Grantee Research Project Results
Final Report: Genotoxicity and Occurrence Assessment of Disinfection By-Product Mixtures in Drinking Water
EPA Grant Number: R825956Title: Genotoxicity and Occurrence Assessment of Disinfection By-Product Mixtures in Drinking Water
Investigators: Minear, Roger A. , Plewa, Michael J.

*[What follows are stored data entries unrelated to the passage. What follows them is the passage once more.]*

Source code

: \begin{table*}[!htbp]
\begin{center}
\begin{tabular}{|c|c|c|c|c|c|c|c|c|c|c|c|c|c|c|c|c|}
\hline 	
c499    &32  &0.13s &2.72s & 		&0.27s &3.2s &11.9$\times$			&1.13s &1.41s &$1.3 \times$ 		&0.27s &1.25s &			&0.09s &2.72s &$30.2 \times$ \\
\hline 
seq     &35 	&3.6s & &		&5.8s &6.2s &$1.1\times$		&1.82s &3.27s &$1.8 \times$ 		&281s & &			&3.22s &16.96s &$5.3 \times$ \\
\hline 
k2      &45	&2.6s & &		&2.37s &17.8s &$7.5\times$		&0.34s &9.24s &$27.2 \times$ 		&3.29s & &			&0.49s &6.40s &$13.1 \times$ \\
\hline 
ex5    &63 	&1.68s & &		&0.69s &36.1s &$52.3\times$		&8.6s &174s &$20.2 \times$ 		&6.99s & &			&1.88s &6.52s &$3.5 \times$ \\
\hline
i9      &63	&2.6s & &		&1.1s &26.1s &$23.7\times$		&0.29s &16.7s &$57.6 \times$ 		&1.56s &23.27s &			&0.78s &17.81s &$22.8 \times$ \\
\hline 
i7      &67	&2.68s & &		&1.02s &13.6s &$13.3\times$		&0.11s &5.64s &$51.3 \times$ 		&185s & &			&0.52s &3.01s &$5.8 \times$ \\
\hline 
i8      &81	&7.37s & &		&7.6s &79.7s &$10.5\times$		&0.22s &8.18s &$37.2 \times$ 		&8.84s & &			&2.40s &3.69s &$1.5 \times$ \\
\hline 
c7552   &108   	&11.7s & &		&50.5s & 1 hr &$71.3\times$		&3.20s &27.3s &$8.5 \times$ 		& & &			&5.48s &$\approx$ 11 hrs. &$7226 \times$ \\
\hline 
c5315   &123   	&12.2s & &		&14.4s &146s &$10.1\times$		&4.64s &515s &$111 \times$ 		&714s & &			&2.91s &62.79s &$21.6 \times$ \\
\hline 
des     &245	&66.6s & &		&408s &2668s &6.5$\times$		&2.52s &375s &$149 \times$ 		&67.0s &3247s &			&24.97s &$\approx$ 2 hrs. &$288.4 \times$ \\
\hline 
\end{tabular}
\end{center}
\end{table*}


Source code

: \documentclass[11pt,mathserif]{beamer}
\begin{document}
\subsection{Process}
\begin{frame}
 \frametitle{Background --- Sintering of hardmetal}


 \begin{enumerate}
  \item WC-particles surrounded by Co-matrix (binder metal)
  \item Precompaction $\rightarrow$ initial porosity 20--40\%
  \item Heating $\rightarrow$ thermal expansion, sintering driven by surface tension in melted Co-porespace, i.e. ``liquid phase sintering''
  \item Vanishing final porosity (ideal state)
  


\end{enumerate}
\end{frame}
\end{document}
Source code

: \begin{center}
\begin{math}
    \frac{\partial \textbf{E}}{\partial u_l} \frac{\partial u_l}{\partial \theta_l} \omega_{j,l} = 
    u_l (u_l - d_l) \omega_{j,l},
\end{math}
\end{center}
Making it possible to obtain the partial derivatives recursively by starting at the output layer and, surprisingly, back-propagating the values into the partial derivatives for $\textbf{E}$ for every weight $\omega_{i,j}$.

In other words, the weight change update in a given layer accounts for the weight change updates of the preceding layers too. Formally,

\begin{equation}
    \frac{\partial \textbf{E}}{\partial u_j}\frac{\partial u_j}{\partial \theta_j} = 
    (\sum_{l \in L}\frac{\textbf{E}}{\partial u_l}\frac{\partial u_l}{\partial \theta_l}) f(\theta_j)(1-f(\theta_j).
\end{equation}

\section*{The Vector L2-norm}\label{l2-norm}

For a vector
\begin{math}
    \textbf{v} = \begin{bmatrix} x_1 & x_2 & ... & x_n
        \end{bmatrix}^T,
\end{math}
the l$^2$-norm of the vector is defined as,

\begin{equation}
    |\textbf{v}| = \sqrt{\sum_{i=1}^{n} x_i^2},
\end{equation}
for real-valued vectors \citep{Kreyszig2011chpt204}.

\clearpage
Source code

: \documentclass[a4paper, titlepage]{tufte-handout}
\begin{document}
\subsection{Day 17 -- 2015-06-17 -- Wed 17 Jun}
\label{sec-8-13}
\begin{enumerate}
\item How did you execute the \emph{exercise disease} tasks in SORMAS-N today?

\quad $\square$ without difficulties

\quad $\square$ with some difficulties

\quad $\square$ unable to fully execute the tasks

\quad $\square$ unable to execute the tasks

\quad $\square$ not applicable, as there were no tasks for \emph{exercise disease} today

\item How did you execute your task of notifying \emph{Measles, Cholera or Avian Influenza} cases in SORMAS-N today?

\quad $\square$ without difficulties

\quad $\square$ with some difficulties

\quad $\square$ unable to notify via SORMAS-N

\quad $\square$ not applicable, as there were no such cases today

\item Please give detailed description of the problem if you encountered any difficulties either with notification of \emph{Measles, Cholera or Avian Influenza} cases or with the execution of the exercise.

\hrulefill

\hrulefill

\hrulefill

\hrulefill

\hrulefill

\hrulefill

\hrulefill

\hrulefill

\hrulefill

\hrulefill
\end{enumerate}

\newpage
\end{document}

Institution: University of Illinois Urbana-Champaign
EPA Project Officer: Hahn, Intaek
Project Period: September 1, 1997 through August 31, 2000 (Extended to November 16, 2001)
Project Amount: $378,088
RFA: Drinking Water (1997) RFA Text | Recipients Lists
Research Category: Water , Drinking Water
Objective:
The main objective of this research project was to assess whether the single-cell gel electrophoresis (SCGE-COMET) assay using transgenic mammalian cells could predict human risks from drinking water disinfection byproducts (DBPs), rather than bacterial genotoxicity tests. We investigated if it is sufficiently responsive to evaluate DBPs produced from different disinfection processes and under different conditions. The objective was founded on the premise that mammalian cells may be more representative of direct cytotoxic and genotoxic affects from DBPs on humans than the "traditional" bacterial assays. The specific objectives of the research were to: (1) calibrate Salmonella typhimurium and transgenic mammalian cells genotoxicity assays using regulated DBPs; (2) compare the relative genotoxicities of chlorinated versus brominated DBPs; (3) compare the relative genotoxicities of chlorination byproducts (CBPs) versus brominated ozonation byproducts (OBPs); (4) compare the relative genotoxicities of DBPs derived from singular versus combination (sequential) use of ozonation and chlorination; and (5) provide a DBP occurrence database for extrapolating genotoxicity results to current disinfection practice.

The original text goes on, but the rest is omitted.